:: Information provided

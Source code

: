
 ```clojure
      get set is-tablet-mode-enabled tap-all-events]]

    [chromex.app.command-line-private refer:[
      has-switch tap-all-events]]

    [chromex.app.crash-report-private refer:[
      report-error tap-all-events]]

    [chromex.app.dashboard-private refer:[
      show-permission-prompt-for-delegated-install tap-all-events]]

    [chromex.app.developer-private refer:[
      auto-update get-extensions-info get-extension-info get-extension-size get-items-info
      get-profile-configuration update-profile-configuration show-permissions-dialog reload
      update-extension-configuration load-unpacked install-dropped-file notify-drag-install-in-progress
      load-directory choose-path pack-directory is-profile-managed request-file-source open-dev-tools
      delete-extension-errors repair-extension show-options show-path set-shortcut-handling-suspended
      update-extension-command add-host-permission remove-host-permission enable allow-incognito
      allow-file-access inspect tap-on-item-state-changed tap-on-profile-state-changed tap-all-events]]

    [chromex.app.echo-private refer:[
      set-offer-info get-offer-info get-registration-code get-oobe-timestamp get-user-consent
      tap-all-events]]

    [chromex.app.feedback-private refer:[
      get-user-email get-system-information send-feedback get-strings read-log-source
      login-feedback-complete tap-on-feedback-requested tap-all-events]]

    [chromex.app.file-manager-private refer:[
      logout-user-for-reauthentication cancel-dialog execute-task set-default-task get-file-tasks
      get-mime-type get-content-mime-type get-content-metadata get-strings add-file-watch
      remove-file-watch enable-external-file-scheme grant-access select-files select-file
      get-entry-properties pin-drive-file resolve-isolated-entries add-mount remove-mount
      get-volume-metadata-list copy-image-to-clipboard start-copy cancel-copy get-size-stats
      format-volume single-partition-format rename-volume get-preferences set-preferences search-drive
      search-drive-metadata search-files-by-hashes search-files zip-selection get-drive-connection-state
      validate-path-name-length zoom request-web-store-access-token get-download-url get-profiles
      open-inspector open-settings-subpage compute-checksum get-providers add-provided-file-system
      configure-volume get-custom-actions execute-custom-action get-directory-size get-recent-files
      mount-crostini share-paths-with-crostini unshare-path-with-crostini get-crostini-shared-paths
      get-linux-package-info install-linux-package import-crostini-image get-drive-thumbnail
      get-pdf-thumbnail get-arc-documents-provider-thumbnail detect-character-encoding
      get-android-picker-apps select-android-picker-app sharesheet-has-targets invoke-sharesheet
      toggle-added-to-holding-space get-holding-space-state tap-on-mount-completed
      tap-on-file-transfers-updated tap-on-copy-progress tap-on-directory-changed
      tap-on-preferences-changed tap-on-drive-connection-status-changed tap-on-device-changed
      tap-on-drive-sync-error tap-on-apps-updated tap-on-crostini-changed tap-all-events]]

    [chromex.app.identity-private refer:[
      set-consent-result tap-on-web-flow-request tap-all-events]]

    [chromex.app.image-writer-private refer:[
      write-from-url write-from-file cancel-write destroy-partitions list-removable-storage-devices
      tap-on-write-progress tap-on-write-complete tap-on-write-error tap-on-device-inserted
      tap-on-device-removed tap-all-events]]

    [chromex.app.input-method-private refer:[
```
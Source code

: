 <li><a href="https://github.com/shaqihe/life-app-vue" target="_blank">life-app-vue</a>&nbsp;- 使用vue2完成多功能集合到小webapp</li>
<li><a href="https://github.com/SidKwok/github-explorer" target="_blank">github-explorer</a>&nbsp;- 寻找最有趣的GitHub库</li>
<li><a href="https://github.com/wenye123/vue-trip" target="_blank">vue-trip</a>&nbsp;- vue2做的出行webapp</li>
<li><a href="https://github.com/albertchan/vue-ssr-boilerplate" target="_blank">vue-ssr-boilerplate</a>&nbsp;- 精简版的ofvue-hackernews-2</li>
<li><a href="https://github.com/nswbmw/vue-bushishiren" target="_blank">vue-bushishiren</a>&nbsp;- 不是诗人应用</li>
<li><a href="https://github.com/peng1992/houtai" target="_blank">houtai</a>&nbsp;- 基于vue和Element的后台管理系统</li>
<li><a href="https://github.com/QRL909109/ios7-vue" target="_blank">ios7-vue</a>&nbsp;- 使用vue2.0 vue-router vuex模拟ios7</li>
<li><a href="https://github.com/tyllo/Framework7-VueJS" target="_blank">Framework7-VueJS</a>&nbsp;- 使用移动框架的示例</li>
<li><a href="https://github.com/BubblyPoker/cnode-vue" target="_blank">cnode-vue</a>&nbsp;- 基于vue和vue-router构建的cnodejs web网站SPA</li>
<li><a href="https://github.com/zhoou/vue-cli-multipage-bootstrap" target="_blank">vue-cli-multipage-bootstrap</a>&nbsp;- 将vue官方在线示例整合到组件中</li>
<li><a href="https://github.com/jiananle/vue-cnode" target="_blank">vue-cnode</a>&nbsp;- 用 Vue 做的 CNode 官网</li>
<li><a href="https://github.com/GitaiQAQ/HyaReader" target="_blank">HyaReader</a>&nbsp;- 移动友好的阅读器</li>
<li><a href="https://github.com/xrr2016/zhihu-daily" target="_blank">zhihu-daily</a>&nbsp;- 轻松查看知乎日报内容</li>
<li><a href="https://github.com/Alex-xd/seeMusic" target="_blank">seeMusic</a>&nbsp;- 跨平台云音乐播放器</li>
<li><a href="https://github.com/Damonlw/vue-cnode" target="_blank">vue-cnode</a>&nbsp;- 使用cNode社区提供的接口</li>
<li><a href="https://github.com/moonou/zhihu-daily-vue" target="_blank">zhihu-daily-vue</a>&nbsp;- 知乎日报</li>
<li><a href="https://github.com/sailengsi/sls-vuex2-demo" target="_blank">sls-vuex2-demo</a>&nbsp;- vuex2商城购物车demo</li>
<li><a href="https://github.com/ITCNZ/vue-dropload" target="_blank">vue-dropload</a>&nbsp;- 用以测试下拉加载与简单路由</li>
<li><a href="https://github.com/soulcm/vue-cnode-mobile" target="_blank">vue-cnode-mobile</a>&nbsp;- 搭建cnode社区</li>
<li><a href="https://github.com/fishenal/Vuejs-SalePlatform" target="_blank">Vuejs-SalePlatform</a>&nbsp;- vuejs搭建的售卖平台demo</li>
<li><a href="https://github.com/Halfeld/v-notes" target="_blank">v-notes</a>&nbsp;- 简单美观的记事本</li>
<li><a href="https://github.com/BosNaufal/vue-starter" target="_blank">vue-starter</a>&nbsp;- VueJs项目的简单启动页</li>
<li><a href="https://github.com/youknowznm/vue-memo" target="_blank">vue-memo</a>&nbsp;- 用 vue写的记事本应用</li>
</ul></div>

::::

Directions for this task:
The answer must consist of every line from the records above that holds "cnode".

Answer space:
<li><a href="https://github.com/BubblyPoker/cnode-vue" target="_blank">cnode-vue</a>&nbsp;- 基于vue和vue-router构建的cnodejs web网站SPA</li>
<li><a href="https://github.com/jiananle/vue-cnode" target="_blank">vue-cnode</a>&nbsp;- 用 Vue 做的 CNode 官网</li>
<li><a href="https://github.com/Damonlw/vue-cnode" target="_blank">vue-cnode</a>&nbsp;- 使用cNode社区提供的接口</li>
<li><a href="https://github.com/soulcm/vue-cnode-mobile" target="_blank">vue-cnode-mobile</a>&nbsp;- 搭建cnode社区</li>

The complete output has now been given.